Work task
Which lines come from the start of the listing through the line holding "## Getting Docker and Jekyll images"? Restate exactly those, both included, minus the pictures.

Data shown
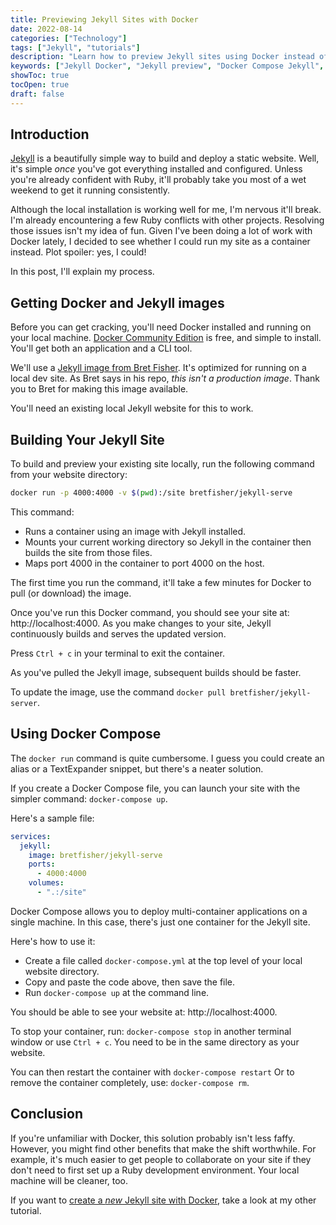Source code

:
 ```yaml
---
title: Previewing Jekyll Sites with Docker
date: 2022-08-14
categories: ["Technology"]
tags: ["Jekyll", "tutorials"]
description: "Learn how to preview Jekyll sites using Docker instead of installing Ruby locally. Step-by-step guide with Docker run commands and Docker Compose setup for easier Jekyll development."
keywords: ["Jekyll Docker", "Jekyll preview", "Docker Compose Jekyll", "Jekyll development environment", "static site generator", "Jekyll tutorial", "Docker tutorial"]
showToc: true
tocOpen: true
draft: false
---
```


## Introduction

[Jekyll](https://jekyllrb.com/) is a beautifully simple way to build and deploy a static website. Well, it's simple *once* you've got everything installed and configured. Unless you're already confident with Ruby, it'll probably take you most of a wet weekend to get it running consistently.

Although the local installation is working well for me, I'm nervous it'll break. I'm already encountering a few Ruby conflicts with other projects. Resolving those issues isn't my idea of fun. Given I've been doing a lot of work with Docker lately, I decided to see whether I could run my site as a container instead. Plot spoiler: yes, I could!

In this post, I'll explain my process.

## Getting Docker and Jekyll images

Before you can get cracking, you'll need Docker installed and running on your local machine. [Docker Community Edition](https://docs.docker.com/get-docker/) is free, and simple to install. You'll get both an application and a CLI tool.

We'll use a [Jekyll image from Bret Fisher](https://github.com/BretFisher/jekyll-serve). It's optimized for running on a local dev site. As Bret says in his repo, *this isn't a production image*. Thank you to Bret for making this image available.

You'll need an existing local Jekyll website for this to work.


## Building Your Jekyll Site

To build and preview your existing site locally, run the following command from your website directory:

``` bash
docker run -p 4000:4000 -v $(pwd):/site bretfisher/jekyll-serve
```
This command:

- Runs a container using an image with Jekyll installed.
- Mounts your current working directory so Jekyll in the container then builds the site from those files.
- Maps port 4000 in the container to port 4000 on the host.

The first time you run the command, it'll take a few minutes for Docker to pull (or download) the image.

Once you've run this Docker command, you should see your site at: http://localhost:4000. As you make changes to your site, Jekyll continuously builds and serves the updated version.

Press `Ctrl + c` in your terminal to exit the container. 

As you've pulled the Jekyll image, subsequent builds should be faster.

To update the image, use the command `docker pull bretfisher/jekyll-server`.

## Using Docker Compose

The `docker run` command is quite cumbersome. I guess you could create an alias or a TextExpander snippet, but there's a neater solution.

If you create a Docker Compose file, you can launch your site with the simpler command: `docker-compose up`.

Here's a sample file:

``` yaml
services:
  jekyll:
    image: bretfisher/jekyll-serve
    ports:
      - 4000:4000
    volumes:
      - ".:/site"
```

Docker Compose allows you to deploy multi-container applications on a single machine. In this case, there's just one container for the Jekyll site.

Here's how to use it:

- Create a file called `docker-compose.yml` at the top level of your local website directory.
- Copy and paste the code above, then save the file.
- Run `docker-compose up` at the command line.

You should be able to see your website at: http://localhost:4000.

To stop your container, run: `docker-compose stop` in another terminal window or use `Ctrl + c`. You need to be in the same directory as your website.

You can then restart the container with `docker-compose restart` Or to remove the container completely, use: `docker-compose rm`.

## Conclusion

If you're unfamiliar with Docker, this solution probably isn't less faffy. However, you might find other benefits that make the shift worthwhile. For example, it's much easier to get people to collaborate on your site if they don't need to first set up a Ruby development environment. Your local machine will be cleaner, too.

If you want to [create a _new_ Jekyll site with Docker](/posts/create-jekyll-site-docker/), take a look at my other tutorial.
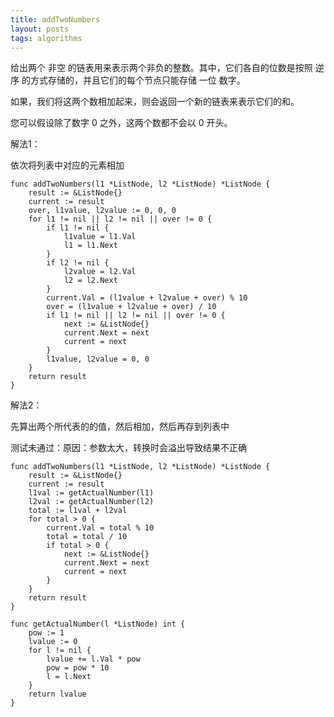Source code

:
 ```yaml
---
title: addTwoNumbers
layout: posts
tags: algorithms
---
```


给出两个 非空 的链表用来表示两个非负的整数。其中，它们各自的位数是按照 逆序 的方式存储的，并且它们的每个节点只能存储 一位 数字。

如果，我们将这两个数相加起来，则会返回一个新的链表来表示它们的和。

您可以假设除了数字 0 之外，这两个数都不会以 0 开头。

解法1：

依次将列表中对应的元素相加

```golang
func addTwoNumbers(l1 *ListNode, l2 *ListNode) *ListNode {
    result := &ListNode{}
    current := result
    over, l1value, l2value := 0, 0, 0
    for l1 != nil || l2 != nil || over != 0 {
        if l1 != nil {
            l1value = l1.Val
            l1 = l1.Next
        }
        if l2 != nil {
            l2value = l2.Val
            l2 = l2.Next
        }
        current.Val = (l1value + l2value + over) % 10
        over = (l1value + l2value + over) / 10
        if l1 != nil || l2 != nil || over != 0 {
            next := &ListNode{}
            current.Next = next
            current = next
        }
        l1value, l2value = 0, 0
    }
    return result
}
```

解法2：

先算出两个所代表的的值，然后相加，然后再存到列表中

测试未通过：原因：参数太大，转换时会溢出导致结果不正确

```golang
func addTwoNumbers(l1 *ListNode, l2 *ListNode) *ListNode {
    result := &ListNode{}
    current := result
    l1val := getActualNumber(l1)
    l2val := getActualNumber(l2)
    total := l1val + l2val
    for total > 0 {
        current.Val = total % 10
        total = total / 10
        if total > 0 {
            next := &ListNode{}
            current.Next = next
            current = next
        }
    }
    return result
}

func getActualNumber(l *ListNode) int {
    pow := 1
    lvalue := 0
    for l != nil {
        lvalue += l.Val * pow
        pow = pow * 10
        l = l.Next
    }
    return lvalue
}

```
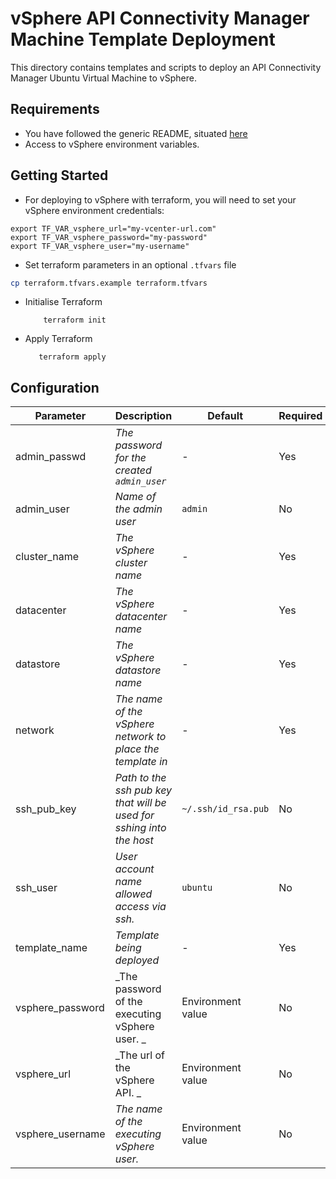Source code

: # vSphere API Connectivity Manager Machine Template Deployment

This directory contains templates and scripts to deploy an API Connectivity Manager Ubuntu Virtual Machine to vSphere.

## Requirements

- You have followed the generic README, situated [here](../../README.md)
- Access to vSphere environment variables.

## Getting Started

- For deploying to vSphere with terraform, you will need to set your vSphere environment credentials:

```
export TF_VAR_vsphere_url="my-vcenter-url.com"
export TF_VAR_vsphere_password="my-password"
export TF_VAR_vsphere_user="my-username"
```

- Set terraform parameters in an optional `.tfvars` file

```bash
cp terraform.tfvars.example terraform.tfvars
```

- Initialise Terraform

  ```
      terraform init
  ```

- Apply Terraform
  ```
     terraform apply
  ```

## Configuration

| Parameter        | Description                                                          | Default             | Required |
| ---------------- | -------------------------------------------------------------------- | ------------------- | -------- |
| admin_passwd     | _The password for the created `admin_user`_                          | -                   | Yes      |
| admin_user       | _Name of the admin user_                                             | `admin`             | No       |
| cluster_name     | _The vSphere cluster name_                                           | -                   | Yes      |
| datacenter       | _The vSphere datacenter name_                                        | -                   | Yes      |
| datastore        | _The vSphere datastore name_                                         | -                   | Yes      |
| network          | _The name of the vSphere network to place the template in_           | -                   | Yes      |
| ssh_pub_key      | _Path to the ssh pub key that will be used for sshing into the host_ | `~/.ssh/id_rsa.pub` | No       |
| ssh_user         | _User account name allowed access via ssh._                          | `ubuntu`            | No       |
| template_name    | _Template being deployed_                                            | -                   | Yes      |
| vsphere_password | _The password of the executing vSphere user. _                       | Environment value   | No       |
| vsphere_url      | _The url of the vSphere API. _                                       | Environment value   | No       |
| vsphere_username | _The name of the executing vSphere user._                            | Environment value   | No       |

Solution to this task
Source code

:
 ```yaml
---
title: Previewing Jekyll Sites with Docker
date: 2022-08-14
categories: ["Technology"]
tags: ["Jekyll", "tutorials"]
description: "Learn how to preview Jekyll sites using Docker instead of installing Ruby locally. Step-by-step guide with Docker run commands and Docker Compose setup for easier Jekyll development."
keywords: ["Jekyll Docker", "Jekyll preview", "Docker Compose Jekyll", "Jekyll development environment", "static site generator", "Jekyll tutorial", "Docker tutorial"]
showToc: true
tocOpen: true
draft: false
---
```


## Introduction

[Jekyll](https://jekyllrb.com/) is a beautifully simple way to build and deploy a static website. Well, it's simple *once* you've got everything installed and configured. Unless you're already confident with Ruby, it'll probably take you most of a wet weekend to get it running consistently.

Although the local installation is working well for me, I'm nervous it'll break. I'm already encountering a few Ruby conflicts with other projects. Resolving those issues isn't my idea of fun. Given I've been doing a lot of work with Docker lately, I decided to see whether I could run my site as a container instead. Plot spoiler: yes, I could!

In this post, I'll explain my process.

## Getting Docker and Jekyll images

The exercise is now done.